Actinomyces naeslundii MG-1	Akkermansia muciniphila	Bacteroides caccae
Bacteroides vulgatus	Bifidobacterium dentium	Bifidobacterium longum subsp. infantis
Corynebacterium accolens	Corynebacterium amycolatum	Corynebacterium matruchotti
Enterococcus faecalis	Escherichia coli	Eubacterium brachy
Faecalibacterium prausnitzii	Fusobacterium nucleatum subsp. nucleatum	Gardnerella vaginalis
Lactobacillus crispatus	Lactobacillus gasseri	Lactobacillus iners
Lactobacillus jensenii	Lautropia mirabilis	Moraxella catarrhalis
Porphyromonas gingivalis	Prevotella melaninogenica	Prevotella nigrescens
Prevotella oralis	Cutibacterium acnes	Rothia dentocariosa
Ruminococcus lactaris	Staphylococcus aureus subsp. aureus	Streptococcus agalactiae
Streptococcus mutans	Streptococcus pneumoniae	Streptococcus sanguinis
Tannerella forsythia	Treponema denticola	Veillonella parvula

A (non-exhaustive) list of points to consider:

How many ASVs were generated by Dada2? How does this compare to the number of unique taxa present in this mock community?

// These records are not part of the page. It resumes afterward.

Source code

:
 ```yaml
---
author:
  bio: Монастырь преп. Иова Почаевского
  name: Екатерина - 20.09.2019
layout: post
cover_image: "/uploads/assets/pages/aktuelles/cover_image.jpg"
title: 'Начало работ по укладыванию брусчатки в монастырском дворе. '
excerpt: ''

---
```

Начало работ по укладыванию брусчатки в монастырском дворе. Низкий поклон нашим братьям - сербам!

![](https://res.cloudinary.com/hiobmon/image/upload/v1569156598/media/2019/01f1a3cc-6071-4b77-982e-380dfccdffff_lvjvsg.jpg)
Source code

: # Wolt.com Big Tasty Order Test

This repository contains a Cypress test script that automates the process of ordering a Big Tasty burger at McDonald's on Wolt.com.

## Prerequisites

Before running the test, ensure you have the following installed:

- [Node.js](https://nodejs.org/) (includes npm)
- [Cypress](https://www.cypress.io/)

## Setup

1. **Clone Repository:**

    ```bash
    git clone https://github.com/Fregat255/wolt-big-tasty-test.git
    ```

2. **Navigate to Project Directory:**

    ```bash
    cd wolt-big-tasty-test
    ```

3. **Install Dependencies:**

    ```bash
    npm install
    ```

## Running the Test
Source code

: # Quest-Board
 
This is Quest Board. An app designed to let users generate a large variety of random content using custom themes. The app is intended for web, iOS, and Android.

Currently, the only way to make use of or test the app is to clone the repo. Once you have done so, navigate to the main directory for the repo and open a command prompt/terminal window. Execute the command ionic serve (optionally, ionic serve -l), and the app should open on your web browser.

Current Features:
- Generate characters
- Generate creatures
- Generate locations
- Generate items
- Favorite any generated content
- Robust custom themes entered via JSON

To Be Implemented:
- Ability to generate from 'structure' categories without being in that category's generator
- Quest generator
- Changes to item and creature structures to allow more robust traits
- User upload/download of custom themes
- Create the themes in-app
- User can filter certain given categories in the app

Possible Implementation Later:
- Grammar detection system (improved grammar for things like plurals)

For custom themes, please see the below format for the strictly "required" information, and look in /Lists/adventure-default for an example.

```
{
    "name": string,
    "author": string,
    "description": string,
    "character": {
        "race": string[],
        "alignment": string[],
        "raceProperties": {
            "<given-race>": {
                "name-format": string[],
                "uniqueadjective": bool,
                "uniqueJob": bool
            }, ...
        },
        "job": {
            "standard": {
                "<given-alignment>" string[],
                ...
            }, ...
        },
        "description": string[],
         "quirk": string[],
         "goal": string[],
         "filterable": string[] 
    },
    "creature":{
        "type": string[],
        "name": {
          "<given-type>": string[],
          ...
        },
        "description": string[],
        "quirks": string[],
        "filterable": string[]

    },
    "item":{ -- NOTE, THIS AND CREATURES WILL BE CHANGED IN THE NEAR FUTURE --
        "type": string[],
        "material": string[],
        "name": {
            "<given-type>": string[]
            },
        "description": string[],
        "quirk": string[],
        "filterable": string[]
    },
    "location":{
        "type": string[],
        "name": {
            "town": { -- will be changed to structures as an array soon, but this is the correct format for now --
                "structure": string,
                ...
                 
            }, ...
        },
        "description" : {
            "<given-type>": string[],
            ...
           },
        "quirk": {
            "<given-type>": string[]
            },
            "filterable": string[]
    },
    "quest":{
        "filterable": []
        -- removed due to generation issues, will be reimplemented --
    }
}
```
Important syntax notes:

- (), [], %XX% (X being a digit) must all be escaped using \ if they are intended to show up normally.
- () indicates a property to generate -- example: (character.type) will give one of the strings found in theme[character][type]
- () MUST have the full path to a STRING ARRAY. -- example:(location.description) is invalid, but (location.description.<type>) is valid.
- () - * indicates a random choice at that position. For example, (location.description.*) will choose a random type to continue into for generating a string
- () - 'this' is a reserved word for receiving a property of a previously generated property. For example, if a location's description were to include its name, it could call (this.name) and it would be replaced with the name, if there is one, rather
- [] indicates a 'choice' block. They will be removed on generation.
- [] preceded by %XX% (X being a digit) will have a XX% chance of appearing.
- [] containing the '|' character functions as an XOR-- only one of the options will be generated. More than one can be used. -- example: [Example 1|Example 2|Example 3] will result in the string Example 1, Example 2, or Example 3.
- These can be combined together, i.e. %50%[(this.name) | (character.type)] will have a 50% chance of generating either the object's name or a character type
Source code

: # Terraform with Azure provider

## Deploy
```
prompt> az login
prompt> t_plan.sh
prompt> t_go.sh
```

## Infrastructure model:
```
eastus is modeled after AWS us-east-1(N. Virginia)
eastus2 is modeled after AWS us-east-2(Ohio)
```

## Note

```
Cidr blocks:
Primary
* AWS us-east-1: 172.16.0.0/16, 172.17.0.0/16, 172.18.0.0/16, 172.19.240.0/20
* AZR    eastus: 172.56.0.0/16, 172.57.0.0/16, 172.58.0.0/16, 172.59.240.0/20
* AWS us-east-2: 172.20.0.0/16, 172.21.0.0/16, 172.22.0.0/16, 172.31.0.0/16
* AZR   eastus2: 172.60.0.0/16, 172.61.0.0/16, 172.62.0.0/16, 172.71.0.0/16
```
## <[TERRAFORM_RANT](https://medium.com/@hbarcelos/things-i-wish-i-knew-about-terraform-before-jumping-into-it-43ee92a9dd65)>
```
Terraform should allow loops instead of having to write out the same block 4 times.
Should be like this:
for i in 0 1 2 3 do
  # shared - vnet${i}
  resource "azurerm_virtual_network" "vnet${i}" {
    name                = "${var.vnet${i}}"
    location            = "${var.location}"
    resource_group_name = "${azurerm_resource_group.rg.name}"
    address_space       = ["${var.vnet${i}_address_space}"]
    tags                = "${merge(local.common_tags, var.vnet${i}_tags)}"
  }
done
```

What impact does using a denoising approach like Dada2 have on sample richness estimations?

What proportion of ASVs could be identified to species level?

To what extent does taxonomic classification depend on a) the approach and b) the reference database used?

(NB. you can rerun the above code using alternative reference database, which are available for use with Dada2 here.)

How many ASVs could be matched to each genus present in the mock community?

How do these approaches handle intragenomic 16S gene copy variation?

How does using ASVs compare to using OTUs for community-level microbiome analysis?